- Opening Delimiter -
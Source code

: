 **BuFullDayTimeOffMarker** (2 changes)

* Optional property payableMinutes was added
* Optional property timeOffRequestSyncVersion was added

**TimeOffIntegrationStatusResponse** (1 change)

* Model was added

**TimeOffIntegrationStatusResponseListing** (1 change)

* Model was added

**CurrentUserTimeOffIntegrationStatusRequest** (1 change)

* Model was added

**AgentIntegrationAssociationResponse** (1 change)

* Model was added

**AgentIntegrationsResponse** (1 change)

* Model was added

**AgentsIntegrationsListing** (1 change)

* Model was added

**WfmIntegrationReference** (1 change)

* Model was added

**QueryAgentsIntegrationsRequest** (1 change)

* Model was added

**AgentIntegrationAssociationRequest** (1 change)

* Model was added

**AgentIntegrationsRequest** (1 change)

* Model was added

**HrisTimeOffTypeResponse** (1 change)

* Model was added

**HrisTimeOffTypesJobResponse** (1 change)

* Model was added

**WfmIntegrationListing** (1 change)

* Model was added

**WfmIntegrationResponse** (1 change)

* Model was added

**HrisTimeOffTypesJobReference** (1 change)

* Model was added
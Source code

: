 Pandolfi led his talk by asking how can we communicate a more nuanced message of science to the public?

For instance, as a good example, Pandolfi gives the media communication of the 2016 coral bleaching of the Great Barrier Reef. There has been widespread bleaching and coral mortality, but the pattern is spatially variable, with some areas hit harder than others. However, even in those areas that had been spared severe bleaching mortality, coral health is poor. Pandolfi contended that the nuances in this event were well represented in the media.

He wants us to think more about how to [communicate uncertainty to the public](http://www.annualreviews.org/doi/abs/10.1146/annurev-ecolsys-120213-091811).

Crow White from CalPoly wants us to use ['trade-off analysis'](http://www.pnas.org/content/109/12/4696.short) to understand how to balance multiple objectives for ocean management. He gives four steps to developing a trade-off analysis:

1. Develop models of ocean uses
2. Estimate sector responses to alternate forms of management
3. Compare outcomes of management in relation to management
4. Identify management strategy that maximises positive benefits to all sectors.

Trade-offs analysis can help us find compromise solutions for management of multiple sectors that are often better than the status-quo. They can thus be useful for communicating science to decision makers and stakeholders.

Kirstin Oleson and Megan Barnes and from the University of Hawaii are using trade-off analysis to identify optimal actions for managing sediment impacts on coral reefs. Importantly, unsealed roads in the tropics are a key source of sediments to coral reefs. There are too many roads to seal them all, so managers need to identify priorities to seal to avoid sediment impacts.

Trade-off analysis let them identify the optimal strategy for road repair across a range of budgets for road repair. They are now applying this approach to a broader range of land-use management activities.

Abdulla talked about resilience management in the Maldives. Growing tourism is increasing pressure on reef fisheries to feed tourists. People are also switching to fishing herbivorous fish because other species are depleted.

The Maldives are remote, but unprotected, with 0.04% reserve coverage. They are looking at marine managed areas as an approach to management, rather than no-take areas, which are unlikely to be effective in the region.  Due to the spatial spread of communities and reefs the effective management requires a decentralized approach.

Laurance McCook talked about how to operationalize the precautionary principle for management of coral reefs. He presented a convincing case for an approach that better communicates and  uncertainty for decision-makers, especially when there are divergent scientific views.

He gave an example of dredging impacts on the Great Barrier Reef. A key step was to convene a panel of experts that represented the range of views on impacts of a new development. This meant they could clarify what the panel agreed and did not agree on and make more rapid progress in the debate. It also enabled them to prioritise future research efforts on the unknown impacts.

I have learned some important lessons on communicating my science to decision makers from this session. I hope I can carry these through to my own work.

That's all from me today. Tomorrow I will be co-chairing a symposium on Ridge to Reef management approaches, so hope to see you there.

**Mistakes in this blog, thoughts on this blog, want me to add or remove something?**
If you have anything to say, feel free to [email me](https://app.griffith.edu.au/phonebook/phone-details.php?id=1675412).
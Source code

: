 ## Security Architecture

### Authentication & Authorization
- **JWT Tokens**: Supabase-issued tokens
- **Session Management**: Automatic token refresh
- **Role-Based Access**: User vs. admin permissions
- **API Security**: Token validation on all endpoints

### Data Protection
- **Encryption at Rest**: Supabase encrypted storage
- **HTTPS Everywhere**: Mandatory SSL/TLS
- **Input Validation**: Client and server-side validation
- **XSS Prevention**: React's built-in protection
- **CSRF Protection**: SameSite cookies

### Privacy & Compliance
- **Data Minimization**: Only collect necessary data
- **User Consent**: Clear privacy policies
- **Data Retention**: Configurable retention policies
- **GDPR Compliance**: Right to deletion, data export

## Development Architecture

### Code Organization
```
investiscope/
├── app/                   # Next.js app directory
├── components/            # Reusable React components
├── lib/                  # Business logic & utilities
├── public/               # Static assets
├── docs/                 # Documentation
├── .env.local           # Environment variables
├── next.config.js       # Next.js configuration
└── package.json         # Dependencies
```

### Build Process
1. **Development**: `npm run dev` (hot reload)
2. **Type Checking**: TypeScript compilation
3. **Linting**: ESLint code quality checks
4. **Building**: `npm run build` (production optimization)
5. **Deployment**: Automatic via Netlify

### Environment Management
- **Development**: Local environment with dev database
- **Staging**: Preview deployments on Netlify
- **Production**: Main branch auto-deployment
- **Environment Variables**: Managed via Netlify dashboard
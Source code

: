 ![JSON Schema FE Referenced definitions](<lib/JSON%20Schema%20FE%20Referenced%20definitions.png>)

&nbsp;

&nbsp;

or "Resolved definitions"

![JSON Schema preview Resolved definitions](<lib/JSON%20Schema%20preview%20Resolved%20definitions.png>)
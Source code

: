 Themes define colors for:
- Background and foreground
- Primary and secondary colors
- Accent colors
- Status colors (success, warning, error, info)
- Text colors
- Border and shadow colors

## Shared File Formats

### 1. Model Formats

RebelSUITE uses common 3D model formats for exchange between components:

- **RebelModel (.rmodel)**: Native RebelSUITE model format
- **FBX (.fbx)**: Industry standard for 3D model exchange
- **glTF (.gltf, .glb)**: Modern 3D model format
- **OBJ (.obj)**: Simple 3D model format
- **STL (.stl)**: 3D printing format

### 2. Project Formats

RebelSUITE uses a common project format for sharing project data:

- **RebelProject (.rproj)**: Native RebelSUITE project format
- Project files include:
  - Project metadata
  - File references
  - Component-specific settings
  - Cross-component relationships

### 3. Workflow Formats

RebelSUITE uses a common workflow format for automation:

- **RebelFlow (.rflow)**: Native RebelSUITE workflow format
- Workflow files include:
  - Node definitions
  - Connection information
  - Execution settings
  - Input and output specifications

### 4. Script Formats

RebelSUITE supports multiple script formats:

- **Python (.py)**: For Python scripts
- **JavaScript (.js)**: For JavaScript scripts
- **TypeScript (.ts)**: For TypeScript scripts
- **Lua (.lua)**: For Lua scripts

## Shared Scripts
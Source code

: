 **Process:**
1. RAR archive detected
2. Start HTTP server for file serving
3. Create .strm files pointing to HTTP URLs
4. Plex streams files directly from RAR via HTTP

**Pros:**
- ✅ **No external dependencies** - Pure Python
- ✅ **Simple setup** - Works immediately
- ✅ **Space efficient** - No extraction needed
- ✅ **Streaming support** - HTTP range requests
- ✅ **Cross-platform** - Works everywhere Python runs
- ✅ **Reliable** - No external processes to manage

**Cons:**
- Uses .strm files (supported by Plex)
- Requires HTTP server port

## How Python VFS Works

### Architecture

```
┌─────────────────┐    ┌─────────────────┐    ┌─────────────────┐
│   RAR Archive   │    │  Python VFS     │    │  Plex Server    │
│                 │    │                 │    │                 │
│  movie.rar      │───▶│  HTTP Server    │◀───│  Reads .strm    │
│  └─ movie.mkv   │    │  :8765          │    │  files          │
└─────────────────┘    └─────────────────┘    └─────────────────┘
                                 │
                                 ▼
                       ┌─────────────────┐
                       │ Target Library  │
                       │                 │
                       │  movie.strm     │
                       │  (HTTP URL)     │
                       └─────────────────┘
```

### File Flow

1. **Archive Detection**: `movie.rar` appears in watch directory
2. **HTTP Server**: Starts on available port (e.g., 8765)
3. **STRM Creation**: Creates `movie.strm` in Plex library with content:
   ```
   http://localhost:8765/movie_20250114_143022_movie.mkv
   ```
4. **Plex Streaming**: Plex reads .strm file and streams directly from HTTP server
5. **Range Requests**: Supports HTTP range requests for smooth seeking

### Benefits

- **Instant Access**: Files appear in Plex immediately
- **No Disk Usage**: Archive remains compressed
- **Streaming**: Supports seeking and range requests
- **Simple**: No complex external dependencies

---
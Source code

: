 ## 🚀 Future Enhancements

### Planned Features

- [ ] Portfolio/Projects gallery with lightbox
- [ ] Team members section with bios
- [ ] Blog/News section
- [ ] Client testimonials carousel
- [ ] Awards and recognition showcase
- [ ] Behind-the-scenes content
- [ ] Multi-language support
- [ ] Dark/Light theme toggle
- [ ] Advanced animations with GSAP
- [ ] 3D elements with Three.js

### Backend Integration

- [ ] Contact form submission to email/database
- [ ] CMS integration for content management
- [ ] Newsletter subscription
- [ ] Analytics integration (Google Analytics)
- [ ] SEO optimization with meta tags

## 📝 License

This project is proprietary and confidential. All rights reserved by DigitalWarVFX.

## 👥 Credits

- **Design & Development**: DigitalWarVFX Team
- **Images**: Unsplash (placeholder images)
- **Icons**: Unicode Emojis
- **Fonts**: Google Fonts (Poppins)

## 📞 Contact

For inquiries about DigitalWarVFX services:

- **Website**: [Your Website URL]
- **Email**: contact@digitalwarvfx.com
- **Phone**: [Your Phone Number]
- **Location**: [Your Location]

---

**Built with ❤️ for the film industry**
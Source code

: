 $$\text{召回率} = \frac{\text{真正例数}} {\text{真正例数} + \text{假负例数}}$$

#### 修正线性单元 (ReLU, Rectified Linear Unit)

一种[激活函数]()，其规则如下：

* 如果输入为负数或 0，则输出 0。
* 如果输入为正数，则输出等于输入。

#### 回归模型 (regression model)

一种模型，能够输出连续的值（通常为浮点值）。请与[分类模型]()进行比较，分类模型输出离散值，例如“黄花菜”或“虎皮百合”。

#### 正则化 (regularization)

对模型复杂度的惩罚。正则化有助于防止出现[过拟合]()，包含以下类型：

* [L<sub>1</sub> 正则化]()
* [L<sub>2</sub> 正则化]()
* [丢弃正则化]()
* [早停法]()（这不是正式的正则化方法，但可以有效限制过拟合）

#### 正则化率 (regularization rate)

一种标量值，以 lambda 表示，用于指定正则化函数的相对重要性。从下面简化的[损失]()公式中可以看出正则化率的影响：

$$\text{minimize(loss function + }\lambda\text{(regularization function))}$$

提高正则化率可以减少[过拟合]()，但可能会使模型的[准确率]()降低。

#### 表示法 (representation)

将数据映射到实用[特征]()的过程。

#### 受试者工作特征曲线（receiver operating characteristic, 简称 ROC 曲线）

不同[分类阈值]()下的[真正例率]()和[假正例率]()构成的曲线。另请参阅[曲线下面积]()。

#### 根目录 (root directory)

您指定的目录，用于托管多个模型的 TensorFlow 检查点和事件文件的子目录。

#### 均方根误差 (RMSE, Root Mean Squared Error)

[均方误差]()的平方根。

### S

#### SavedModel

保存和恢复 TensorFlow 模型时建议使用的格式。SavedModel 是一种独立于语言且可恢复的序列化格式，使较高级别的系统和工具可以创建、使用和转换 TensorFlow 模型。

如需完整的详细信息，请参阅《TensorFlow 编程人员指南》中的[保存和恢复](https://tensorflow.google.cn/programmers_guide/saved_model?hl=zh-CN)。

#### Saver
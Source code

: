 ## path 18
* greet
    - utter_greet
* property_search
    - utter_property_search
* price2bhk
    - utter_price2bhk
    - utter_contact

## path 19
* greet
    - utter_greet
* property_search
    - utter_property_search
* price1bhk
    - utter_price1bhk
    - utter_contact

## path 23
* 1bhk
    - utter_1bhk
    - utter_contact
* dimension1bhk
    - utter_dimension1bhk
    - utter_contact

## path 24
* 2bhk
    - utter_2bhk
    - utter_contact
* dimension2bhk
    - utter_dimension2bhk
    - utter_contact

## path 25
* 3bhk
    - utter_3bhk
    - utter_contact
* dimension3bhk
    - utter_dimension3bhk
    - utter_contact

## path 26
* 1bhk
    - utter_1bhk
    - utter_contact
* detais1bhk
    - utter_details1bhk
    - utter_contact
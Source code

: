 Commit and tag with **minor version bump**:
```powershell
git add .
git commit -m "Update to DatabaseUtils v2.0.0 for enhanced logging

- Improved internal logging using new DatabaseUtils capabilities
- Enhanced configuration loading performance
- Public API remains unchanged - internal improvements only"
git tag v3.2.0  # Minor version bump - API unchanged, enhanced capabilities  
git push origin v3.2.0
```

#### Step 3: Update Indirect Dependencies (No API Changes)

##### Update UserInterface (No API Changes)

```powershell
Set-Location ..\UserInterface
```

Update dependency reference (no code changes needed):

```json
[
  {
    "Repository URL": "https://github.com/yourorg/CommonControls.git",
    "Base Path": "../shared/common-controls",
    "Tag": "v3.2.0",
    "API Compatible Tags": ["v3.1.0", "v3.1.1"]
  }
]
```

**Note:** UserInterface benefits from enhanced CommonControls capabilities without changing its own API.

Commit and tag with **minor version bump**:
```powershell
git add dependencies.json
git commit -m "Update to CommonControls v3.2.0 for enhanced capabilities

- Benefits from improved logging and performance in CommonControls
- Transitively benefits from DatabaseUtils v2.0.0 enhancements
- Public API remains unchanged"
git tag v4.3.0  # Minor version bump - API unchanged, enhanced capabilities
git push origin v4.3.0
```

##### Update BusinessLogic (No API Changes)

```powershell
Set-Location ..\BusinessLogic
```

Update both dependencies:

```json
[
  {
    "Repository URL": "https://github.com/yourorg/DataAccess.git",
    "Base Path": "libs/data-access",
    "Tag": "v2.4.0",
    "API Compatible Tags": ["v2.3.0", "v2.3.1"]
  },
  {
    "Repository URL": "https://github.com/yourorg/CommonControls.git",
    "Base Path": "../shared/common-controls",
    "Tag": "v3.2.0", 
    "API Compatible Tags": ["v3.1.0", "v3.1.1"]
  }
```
- Closing Delimiter -
Action item: Across the listing above, state how many lines include the word "unchanged", with nothing but the number in reply.

Solution to this exercise: 4